# What you will do:
Look through the records below for the line with "[Burn](https://github.com/Isangeles/burn) CI handles" and the line with "This program is free", then return those lines and all lines between, exactly.

# Data for processing:
↓↓↓
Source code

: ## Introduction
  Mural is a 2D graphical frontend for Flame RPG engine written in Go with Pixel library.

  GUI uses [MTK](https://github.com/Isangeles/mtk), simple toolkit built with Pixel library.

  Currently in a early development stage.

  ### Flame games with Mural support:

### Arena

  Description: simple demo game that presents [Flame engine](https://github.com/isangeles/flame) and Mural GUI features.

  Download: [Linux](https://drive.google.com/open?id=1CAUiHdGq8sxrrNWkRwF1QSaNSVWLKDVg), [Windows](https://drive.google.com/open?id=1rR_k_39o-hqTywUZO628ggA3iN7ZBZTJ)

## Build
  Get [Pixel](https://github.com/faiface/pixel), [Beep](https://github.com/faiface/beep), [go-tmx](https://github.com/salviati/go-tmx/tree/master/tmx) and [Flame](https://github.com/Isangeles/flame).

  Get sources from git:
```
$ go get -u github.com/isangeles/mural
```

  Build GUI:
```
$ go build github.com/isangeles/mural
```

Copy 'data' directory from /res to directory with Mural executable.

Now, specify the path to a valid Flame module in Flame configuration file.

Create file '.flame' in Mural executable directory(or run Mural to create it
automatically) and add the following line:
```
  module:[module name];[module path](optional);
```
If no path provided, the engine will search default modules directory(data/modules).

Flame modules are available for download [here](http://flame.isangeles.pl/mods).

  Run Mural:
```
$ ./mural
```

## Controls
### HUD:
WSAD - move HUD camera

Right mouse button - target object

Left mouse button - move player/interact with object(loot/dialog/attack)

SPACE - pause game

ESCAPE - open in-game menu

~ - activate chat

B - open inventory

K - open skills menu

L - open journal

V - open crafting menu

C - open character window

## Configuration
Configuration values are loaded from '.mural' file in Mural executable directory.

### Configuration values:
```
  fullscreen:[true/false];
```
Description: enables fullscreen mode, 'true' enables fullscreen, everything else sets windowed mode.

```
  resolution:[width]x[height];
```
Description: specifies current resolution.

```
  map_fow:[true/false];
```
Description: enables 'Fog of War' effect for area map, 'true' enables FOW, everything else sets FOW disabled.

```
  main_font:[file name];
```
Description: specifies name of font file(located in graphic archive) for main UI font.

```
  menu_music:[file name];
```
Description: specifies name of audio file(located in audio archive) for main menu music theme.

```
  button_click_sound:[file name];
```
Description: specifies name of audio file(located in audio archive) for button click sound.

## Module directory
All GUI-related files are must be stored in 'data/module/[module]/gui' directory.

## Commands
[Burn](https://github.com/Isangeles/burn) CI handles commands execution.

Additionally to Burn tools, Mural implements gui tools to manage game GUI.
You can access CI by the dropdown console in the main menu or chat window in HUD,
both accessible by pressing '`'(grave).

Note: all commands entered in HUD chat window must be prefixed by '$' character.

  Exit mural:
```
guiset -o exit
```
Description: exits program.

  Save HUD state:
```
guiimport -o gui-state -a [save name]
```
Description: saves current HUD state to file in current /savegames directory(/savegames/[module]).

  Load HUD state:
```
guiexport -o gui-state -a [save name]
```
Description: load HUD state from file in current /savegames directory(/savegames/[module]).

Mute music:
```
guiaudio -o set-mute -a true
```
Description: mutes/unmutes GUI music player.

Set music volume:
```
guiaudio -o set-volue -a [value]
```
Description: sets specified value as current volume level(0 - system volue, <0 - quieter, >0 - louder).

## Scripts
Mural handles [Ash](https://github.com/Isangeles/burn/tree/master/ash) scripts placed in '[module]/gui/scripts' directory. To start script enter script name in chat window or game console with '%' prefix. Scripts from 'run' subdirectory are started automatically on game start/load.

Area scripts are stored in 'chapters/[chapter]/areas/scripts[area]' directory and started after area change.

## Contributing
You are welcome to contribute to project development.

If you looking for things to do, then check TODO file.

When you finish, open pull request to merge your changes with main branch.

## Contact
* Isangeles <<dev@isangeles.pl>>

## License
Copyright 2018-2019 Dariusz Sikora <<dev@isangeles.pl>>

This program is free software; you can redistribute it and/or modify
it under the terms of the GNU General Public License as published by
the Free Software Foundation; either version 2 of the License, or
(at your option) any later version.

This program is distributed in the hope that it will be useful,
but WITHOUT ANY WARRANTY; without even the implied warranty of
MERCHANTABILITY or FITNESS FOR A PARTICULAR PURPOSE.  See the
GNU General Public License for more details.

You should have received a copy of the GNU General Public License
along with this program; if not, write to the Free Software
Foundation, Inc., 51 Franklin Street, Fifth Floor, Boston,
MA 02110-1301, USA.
↑↑↑
# Solution to the exercise:
[Burn](https://github.com/Isangeles/burn) CI handles commands execution.

Additionally to Burn tools, Mural implements gui tools to manage game GUI.
You can access CI by the dropdown console in the main menu or chat window in HUD,
both accessible by pressing '`'(grave).

Note: all commands entered in HUD chat window must be prefixed by '$' character.

  Exit mural:
```
guiset -o exit
```
Description: exits program.

  Save HUD state:
```
guiimport -o gui-state -a [save name]
```
Description: saves current HUD state to file in current /savegames directory(/savegames/[module]).

  Load HUD state:
```
guiexport -o gui-state -a [save name]
```
Description: load HUD state from file in current /savegames directory(/savegames/[module]).

Mute music:
```
guiaudio -o set-mute -a true
```
Description: mutes/unmutes GUI music player.

Set music volume:
```
guiaudio -o set-volue -a [value]
```
Description: sets specified value as current volume level(0 - system volue, <0 - quieter, >0 - louder).

## Scripts
Mural handles [Ash](https://github.com/Isangeles/burn/tree/master/ash) scripts placed in '[module]/gui/scripts' directory. To start script enter script name in chat window or game console with '%' prefix. Scripts from 'run' subdirectory are started automatically on game start/load.

Area scripts are stored in 'chapters/[chapter]/areas/scripts[area]' directory and started after area change.

## Contributing
You are welcome to contribute to project development.

If you looking for things to do, then check TODO file.

When you finish, open pull request to merge your changes with main branch.

## Contact
* Isangeles <<dev@isangeles.pl>>

## License
Copyright 2018-2019 Dariusz Sikora <<dev@isangeles.pl>>

This program is free software; you can redistribute it and/or modify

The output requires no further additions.